In this article you will learn:
- How stroke risk should be assessed in patients with AF
- Which patients with AF require anticoagulant therapy
- The latest recommendations from NICE on rate and rhythm control in AF
Atrial fibrillation (AF) is
the most common cardiac arrhythmia. It is characterised by the disruption of electrical impulses in the atria of the heart, which results in a rapid and irregular heart rhythm. AF can be asymptomatic, but can also lead to symptoms including palpitations, breathlessness, dizziness or light-headedness, and chest discomfort.
The prevalence of AF in adults is around 1%. The risk of developing AF increases with age, with prevalence increasing to more than 9% in patients older than 85 years
. It is more common in men.
AF is one of the ten most common causes of hospital admission in the UK
. Patients with AF accounted for 5.7 million NHS bed-days in 2008, at a cost of £1.8bn. In addition, the direct costs associated with AF-related strokes are estimated to be up to £750m per year
In June 2014, the National Institute for Health and Care Excellence (NICE) issued new clinical guidance on the management of AF
. NICE now recommends that patients with AF are offered personalised packages of care to ensure they receive adequate education to help them make informed decisions about their treatment. The NICE guideline also discusses the importance of referring patients for specialist advice promptly when symptoms remain uncontrolled despite treatment.
The failure of the atria to pump efficiently allows blood to pool and can lead to the development of thrombi. When thrombi move from the heart to the brain, stroke occurs. AF-related strokes are associated with higher mortality rates and more significant disability than non-AF related strokes; therefore stroke prevention is a major part of AF management.

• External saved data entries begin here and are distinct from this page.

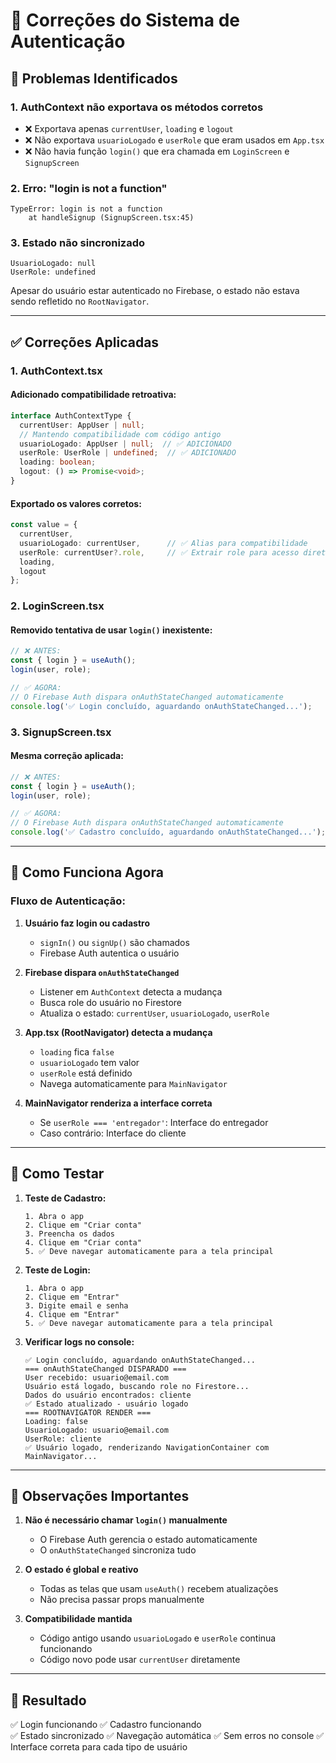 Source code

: # 🔧 Correções do Sistema de Autenticação

## 🐛 Problemas Identificados

### 1. **AuthContext não exportava os métodos corretos**
- ❌ Exportava apenas `currentUser`, `loading` e `logout`
- ❌ Não exportava `usuarioLogado` e `userRole` que eram usados em `App.tsx`
- ❌ Não havia função `login()` que era chamada em `LoginScreen` e `SignupScreen`

### 2. **Erro: "login is not a function"**
```
TypeError: login is not a function
    at handleSignup (SignupScreen.tsx:45)
```

### 3. **Estado não sincronizado**
```
UsuarioLogado: null
UserRole: undefined
```
Apesar do usuário estar autenticado no Firebase, o estado não estava sendo refletido no `RootNavigator`.

---

## ✅ Correções Aplicadas

### 1. **AuthContext.tsx**
#### Adicionado compatibilidade retroativa:
```typescript
interface AuthContextType {
  currentUser: AppUser | null;
  // Mantendo compatibilidade com código antigo
  usuarioLogado: AppUser | null;  // ✅ ADICIONADO
  userRole: UserRole | undefined;  // ✅ ADICIONADO
  loading: boolean;
  logout: () => Promise<void>;
}
```

#### Exportado os valores corretos:
```typescript
const value = { 
  currentUser, 
  usuarioLogado: currentUser,      // ✅ Alias para compatibilidade
  userRole: currentUser?.role,     // ✅ Extrair role para acesso direto
  loading, 
  logout 
};
```

### 2. **LoginScreen.tsx**
#### Removido tentativa de usar `login()` inexistente:
```typescript
// ❌ ANTES:
const { login } = useAuth();
login(user, role);

// ✅ AGORA:
// O Firebase Auth dispara onAuthStateChanged automaticamente
console.log('✅ Login concluído, aguardando onAuthStateChanged...');
```

### 3. **SignupScreen.tsx**
#### Mesma correção aplicada:
```typescript
// ❌ ANTES:
const { login } = useAuth();
login(user, role);

// ✅ AGORA:
// O Firebase Auth dispara onAuthStateChanged automaticamente
console.log('✅ Cadastro concluído, aguardando onAuthStateChanged...');
```

---

## 🎯 Como Funciona Agora

### Fluxo de Autenticação:

1. **Usuário faz login ou cadastro**
   - `signIn()` ou `signUp()` são chamados
   - Firebase Auth autentica o usuário

2. **Firebase dispara `onAuthStateChanged`**
   - Listener em `AuthContext` detecta a mudança
   - Busca role do usuário no Firestore
   - Atualiza o estado: `currentUser`, `usuarioLogado`, `userRole`

3. **App.tsx (RootNavigator) detecta a mudança**
   - `loading` fica `false`
   - `usuarioLogado` tem valor
   - `userRole` está definido
   - Navega automaticamente para `MainNavigator`

4. **MainNavigator renderiza a interface correta**
   - Se `userRole === 'entregador'`: Interface do entregador
   - Caso contrário: Interface do cliente

---

## 🧪 Como Testar

1. **Teste de Cadastro:**
   ```
   1. Abra o app
   2. Clique em "Criar conta"
   3. Preencha os dados
   4. Clique em "Criar conta"
   5. ✅ Deve navegar automaticamente para a tela principal
   ```

2. **Teste de Login:**
   ```
   1. Abra o app
   2. Clique em "Entrar"
   3. Digite email e senha
   4. Clique em "Entrar"
   5. ✅ Deve navegar automaticamente para a tela principal
   ```

3. **Verificar logs no console:**
   ```
   ✅ Login concluído, aguardando onAuthStateChanged...
   === onAuthStateChanged DISPARADO ===
   User recebido: usuario@email.com
   Usuário está logado, buscando role no Firestore...
   Dados do usuário encontrados: cliente
   ✅ Estado atualizado - usuário logado
   === ROOTNAVIGATOR RENDER ===
   Loading: false
   UsuarioLogado: usuario@email.com
   UserRole: cliente
   ✅ Usuário logado, renderizando NavigationContainer com MainNavigator...
   ```

---

## 📝 Observações Importantes

1. **Não é necessário chamar `login()` manualmente**
   - O Firebase Auth gerencia o estado automaticamente
   - O `onAuthStateChanged` sincroniza tudo

2. **O estado é global e reativo**
   - Todas as telas que usam `useAuth()` recebem atualizações
   - Não precisa passar props manualmente

3. **Compatibilidade mantida**
   - Código antigo usando `usuarioLogado` e `userRole` continua funcionando
   - Código novo pode usar `currentUser` diretamente

---

## 🎉 Resultado

✅ Login funcionando
✅ Cadastro funcionando  
✅ Estado sincronizado
✅ Navegação automática
✅ Sem erros no console
✅ Interface correta para cada tipo de usuário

The NICE guideline introduces major changes to stroke risk assessment in patients with AF. NICE has now endorsed the use of CHA2 DS2 VASC to calculate stroke risk and HAS-BLED to assess risk of bleeding with anticoagulation (see Tables 1 and 2).
CHA2 DS2 VASc risk assessment should be undertaken for all patients with paroxysmal, persistent or permanent AF, those with atrial flutter and those who have converted back to sinus rhythm but are at risk of arrhythmia recurrence. All patients with a CHA2 DS2 VASc score of 2 or more should be offered oral anticoagulation, taking into account bleeding risk. In addition, anticoagulant therapy should also be considered for men with a CHA2 DS2 VASc score of 1.
| Table 1: Calculating CHA2 DS2 VASc score for stroke risk |
Congestive heart failure
Age ≥ 75 years
Age 65-74 years
Stroke, transient ischaemic attack or thromboembolism
The HAS-BLED score should be used to assess overall bleeding risk for patients who require anticoagulation. Any modifiable risk factors for bleeding — such as uncontrolled hypertension, labile international normalised ratio (INR), concomitant use of non-steroidal anti-inflammatory drugs or aspirin, and excess alcohol intake — should be identified and addressed.
Patients with HAS-BLED scores greater than 3 who are at risk of stroke or falls should still receive anticoagulant therapy if required
, but may need closer follow-up to ensure modifiable bleeding risk factors are well controlled.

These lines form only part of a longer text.